[Opening Task material section]

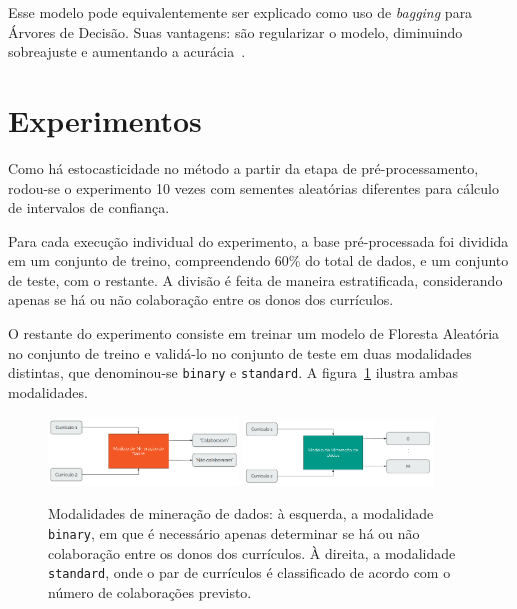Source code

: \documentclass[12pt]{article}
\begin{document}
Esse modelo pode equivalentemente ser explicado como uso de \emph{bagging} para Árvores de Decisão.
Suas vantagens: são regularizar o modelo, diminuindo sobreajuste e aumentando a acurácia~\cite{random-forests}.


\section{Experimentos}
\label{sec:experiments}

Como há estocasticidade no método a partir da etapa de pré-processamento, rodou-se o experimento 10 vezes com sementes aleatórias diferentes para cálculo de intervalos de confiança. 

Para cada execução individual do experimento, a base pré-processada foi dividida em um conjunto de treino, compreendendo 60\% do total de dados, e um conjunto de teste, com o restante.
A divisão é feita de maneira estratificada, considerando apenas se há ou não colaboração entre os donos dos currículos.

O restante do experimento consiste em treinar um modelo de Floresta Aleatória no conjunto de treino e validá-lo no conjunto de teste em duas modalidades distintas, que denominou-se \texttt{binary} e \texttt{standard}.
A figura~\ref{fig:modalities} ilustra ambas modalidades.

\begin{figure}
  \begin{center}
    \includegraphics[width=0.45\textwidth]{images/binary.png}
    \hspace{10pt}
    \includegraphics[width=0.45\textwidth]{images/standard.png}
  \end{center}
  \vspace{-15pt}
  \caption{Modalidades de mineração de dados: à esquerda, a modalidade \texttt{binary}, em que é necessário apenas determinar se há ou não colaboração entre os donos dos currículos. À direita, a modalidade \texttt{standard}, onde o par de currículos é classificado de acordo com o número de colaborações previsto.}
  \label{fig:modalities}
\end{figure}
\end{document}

[Closing Task material section]
[Opening Task material section]

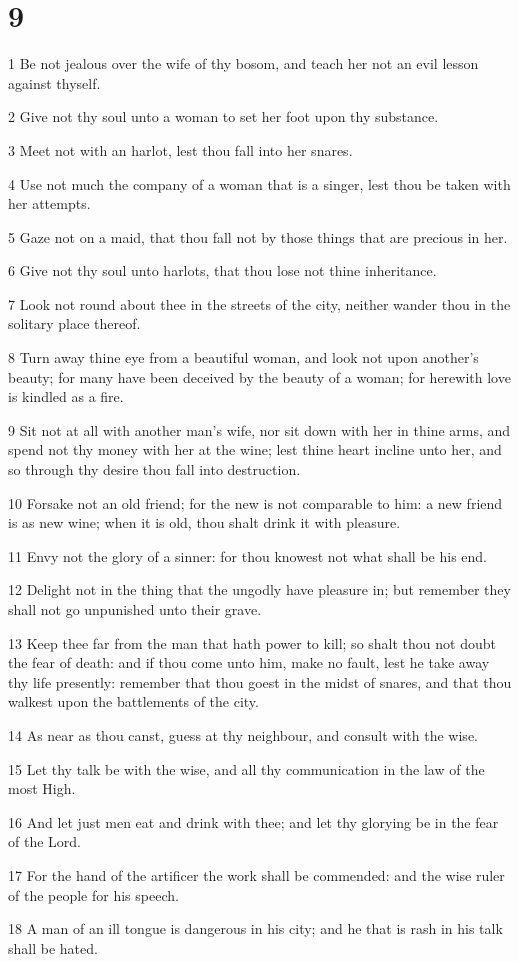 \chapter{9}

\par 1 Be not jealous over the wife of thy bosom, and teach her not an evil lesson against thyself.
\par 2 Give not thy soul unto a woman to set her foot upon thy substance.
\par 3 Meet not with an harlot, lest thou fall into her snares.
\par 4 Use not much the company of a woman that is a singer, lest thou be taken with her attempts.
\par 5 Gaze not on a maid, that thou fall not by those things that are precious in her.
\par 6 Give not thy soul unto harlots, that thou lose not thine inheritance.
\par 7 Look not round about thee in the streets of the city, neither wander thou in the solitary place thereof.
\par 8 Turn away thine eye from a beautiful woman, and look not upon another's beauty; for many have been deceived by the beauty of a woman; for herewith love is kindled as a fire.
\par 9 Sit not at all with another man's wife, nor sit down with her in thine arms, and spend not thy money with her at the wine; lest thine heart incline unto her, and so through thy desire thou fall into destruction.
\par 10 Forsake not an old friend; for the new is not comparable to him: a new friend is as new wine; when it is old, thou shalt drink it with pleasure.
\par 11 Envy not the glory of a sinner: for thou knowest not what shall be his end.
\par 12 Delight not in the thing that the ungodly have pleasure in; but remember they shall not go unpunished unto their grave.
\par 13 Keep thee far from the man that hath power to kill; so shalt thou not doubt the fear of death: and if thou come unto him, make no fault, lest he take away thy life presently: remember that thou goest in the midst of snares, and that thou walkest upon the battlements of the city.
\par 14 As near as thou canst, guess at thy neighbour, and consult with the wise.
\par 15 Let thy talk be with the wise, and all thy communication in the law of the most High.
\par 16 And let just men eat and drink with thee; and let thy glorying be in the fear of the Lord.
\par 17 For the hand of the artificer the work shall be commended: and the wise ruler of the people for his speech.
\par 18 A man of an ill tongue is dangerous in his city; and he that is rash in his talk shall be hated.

[Closing Task material section]
[Opening Task material section]

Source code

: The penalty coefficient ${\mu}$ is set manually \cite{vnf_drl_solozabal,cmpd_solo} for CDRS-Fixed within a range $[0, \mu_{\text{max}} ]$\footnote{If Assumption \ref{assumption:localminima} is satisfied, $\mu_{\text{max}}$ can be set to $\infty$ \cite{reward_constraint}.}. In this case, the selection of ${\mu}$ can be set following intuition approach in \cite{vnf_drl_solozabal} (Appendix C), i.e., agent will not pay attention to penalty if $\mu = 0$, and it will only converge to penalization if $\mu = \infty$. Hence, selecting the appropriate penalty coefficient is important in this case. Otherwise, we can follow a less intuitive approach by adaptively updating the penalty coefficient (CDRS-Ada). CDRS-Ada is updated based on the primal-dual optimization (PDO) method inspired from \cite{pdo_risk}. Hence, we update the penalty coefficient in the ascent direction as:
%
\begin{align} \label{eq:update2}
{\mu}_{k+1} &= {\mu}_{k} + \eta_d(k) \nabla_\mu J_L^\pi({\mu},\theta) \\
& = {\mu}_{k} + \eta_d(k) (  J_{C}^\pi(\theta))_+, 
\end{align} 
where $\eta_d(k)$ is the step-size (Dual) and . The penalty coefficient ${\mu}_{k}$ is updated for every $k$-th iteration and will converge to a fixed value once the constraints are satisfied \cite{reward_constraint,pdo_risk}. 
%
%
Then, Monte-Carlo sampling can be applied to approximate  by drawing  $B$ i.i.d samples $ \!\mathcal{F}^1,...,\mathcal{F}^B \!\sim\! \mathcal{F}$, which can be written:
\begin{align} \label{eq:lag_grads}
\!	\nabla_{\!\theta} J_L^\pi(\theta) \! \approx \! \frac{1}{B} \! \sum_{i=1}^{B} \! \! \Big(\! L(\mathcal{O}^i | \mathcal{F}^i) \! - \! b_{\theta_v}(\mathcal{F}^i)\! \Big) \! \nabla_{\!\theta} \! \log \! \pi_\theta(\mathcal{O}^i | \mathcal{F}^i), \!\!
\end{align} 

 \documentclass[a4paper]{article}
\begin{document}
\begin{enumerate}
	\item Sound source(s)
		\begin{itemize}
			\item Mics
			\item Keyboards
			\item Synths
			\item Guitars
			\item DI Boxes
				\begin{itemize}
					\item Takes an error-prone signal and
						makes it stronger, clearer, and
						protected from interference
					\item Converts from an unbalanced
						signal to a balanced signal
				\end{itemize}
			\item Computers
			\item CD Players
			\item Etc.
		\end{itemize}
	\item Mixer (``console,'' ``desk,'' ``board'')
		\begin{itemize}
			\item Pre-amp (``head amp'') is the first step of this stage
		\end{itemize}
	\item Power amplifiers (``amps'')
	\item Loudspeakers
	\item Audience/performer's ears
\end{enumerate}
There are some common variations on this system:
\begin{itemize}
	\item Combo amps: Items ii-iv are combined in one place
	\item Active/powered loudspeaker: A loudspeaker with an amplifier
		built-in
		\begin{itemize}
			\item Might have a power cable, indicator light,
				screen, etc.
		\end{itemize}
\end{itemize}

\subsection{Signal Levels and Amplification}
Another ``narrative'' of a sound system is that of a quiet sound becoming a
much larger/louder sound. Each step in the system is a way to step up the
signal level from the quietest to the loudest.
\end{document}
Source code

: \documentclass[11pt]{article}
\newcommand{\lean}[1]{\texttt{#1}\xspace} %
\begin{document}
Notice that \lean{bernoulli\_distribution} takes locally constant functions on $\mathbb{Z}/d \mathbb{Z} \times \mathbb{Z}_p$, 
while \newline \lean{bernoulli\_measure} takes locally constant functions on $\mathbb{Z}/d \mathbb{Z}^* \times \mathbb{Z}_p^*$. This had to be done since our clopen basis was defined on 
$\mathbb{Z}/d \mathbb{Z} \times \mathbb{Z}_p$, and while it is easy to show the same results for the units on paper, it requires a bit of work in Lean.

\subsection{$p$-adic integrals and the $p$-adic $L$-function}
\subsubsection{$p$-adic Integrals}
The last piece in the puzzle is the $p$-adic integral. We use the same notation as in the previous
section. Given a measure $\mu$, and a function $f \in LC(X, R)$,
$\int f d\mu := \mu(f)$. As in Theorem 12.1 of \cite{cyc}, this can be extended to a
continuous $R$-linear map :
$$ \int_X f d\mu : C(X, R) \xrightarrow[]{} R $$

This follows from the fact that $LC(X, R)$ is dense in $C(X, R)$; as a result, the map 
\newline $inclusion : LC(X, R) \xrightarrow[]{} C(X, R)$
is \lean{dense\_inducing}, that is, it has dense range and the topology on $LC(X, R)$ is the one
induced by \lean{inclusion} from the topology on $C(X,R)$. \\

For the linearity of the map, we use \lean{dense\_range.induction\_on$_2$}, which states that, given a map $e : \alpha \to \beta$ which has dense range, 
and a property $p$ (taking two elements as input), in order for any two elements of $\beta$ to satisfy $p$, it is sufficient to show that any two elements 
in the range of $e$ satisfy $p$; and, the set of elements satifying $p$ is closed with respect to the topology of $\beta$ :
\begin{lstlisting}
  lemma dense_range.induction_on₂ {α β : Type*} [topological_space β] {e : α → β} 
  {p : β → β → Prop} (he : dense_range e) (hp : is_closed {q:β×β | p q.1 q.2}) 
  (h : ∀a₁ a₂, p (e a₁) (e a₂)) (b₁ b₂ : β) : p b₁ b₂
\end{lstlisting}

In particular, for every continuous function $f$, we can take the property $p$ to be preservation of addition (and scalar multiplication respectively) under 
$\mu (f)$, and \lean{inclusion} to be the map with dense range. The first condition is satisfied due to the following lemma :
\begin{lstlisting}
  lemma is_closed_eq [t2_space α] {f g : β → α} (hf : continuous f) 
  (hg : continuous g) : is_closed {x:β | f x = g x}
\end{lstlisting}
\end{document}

[Closing Task material section]

> [Task statement] Your answer should be a single number: how many lines in the listing above contain "documentclass"?

> [Result] 3